For my stocks I've always used ebony ($$$$), African blackwood (what clarinets are made from) ($$$), or some of the rosewoods (not cocobolo though ;)) ($$)
I've also used ebonized hard maple ($) and it looks great when done. The looks of ebony but easy to work, and the big advantage: if using walnut for your stock, the expansion differential between walnut and maple are close enough that you don't have to worry too much about cracks developing at your joints.

WW
 
45-70 based on an enfield mk4 sporter, 20" barrel, i think a couple extra pounds might be acceptable. open sights. might have to take some material out of the stock to keep the weight down...

Was it really that nasty to work with though? the rash dont sound fun, were you wearing short sleaved shirt when you were working with it?
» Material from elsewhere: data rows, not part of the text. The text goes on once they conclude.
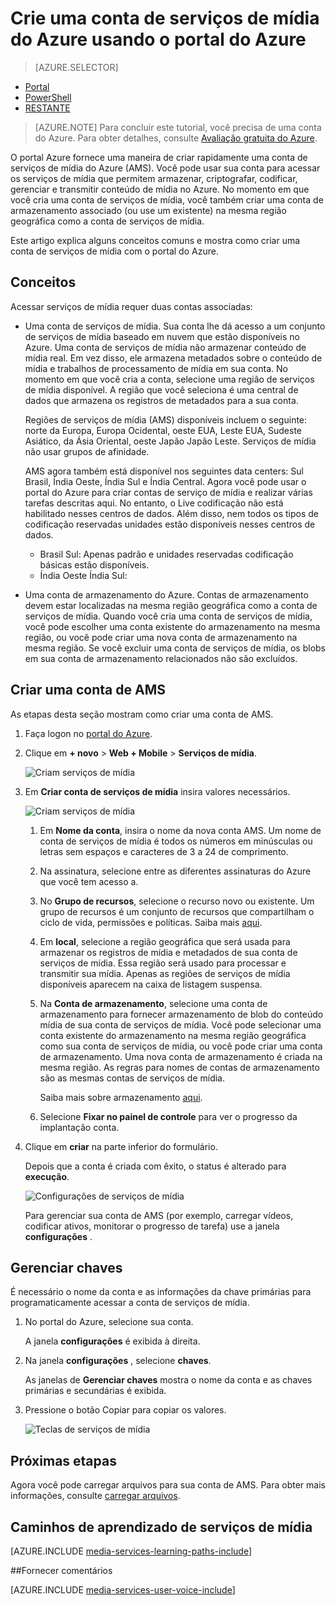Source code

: <properties
    pageTitle=" Crie uma conta de serviços de mídia do Azure com o portal do Azure | Microsoft Azure"
    description="Este tutorial orienta você pelas etapas de criação de uma conta de serviços de mídia do Azure com o portal do Azure."
    services="media-services"
    documentationCenter=""
    authors="Juliako"
    manager="erikre"
    editor=""/>

<tags
    ms.service="media-services"
    ms.workload="media"
    ms.tgt_pltfrm="na"
    ms.devlang="na"
    ms.topic="get-started-article"
    ms.date="10/24/2016"
    ms.author="juliako"/>


# <a name="create-an-azure-media-services-account-using-the-azure-portal"></a>Crie uma conta de serviços de mídia do Azure usando o portal do Azure

> [AZURE.SELECTOR]
- [Portal](media-services-portal-create-account.md)
- [PowerShell](media-services-manage-with-powershell.md)
- [RESTANTE](http://msdn.microsoft.com/library/azure/dn194267.aspx)

> [AZURE.NOTE] Para concluir este tutorial, você precisa de uma conta do Azure. Para obter detalhes, consulte [Avaliação gratuita do Azure](https://azure.microsoft.com/pricing/free-trial/). 

O portal Azure fornece uma maneira de criar rapidamente uma conta de serviços de mídia do Azure (AMS). Você pode usar sua conta para acessar os serviços de mídia que permitem armazenar, criptografar, codificar, gerenciar e transmitir conteúdo de mídia no Azure. No momento em que você cria uma conta de serviços de mídia, você também criar uma conta de armazenamento associado (ou use um existente) na mesma região geográfica como a conta de serviços de mídia.

Este artigo explica alguns conceitos comuns e mostra como criar uma conta de serviços de mídia com o portal do Azure.

## <a name="concepts"></a>Conceitos

Acessar serviços de mídia requer duas contas associadas:

- Uma conta de serviços de mídia. Sua conta lhe dá acesso a um conjunto de serviços de mídia baseado em nuvem que estão disponíveis no Azure. Uma conta de serviços de mídia não armazenar conteúdo de mídia real. Em vez disso, ele armazena metadados sobre o conteúdo de mídia e trabalhos de processamento de mídia em sua conta. No momento em que você cria a conta, selecione uma região de serviços de mídia disponível. A região que você seleciona é uma central de dados que armazena os registros de metadados para a sua conta.

    Regiões de serviços de mídia (AMS) disponíveis incluem o seguinte: norte da Europa, Europa Ocidental, oeste EUA, Leste EUA, Sudeste Asiático, da Ásia Oriental, oeste Japão Japão Leste. Serviços de mídia não usar grupos de afinidade.
    
    AMS agora também está disponível nos seguintes data centers: Sul Brasil, Índia Oeste, Índia Sul e Índia Central. Agora você pode usar o portal do Azure para criar contas de serviço de mídia e realizar várias tarefas descritas aqui. No entanto, o Live codificação não está habilitado nesses centros de dados. Além disso, nem todos os tipos de codificação reservadas unidades estão disponíveis nesses centros de dados.
    
    - Brasil Sul: Apenas padrão e unidades reservadas codificação básicas estão disponíveis.
    - Índia Oeste Índia Sul: 

- Uma conta de armazenamento do Azure. Contas de armazenamento devem estar localizadas na mesma região geográfica como a conta de serviços de mídia. Quando você cria uma conta de serviços de mídia, você pode escolher uma conta existente do armazenamento na mesma região, ou você pode criar uma nova conta de armazenamento na mesma região. Se você excluir uma conta de serviços de mídia, os blobs em sua conta de armazenamento relacionados não são excluídos.

## <a name="create-an-ams-account"></a>Criar uma conta de AMS

As etapas desta seção mostram como criar uma conta de AMS.

1. Faça logon no [portal do Azure](https://portal.azure.com/).
2. Clique em **+ novo** > **Web + Mobile** > **Serviços de mídia**.

    ![Criam serviços de mídia](./media/media-services-portal-vod-get-started/media-services-new1.png)

3. Em **Criar conta de serviços de mídia** insira valores necessários.

    ![Criam serviços de mídia](./media/media-services-portal-vod-get-started/media-services-new3.png)
    
    1. Em **Nome da conta**, insira o nome da nova conta AMS. Um nome de conta de serviços de mídia é todos os números em minúsculas ou letras sem espaços e caracteres de 3 a 24 de comprimento.
    2. Na assinatura, selecione entre as diferentes assinaturas do Azure que você tem acesso a.
    
    2. No **Grupo de recursos**, selecione o recurso novo ou existente.  Um grupo de recursos é um conjunto de recursos que compartilham o ciclo de vida, permissões e políticas. Saiba mais [aqui](azure-resource-manager/resource-group-overview.md#resource-groups).
    3. Em **local**, selecione a região geográfica que será usada para armazenar os registros de mídia e metadados de sua conta de serviços de mídia. Essa região será usado para processar e transmitir sua mídia. Apenas as regiões de serviços de mídia disponíveis aparecem na caixa de listagem suspensa. 
    
    3. Na **Conta de armazenamento**, selecione uma conta de armazenamento para fornecer armazenamento de blob do conteúdo mídia de sua conta de serviços de mídia. Você pode selecionar uma conta existente do armazenamento na mesma região geográfica como sua conta de serviços de mídia, ou você pode criar uma conta de armazenamento. Uma nova conta de armazenamento é criada na mesma região. As regras para nomes de contas de armazenamento são as mesmas contas de serviços de mídia.

        Saiba mais sobre armazenamento [aqui](storage-introduction.md).

    4. Selecione **Fixar no painel de controle** para ver o progresso da implantação conta.
    
7. Clique em **criar** na parte inferior do formulário.

    Depois que a conta é criada com êxito, o status é alterado para **execução**. 

    ![Configurações de serviços de mídia](./media/media-services-portal-vod-get-started/media-services-settings.png)

    Para gerenciar sua conta de AMS (por exemplo, carregar vídeos, codificar ativos, monitorar o progresso de tarefa) use a janela **configurações** .

## <a name="manage-keys"></a>Gerenciar chaves

É necessário o nome da conta e as informações da chave primárias para programaticamente acessar a conta de serviços de mídia.

1. No portal do Azure, selecione sua conta. 

    A janela **configurações** é exibida à direita. 

2. Na janela **configurações** , selecione **chaves**. 

    As janelas de **Gerenciar chaves** mostra o nome da conta e as chaves primárias e secundárias é exibida. 
3. Pressione o botão Copiar para copiar os valores.
    
    ![Teclas de serviços de mídia](./media/media-services-portal-vod-get-started/media-services-keys.png)

## <a name="next-steps"></a>Próximas etapas

Agora você pode carregar arquivos para sua conta de AMS. Para obter mais informações, consulte [carregar arquivos](media-services-portal-upload-files.md).

## <a name="media-services-learning-paths"></a>Caminhos de aprendizado de serviços de mídia

[AZURE.INCLUDE [media-services-learning-paths-include](../../includes/media-services-learning-paths-include.md)]

##<a name="provide-feedback"></a>Fornecer comentários

[AZURE.INCLUDE [media-services-user-voice-include](../../includes/media-services-user-voice-include.md)]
Still think you will end up with a really heavy gun. I was wearing a long sleeve shirt, but the dust from the Foredom tools got onto my abdomen and I had rash over 20% of my front before it subsided. I have done a lot of target grips from cocobolo, some fairly dry, some VERY oily the latter is what got to me. I still have a bunch of it, but definitely it is head to fingertip protection when carving. And yeah it is a pain for finishing. Tru-Oil dries, then shreds off. Best treatment so far has been Tung Oil, but it takes weeks to reach comfortable handling condition, as it blends in with the natural oils.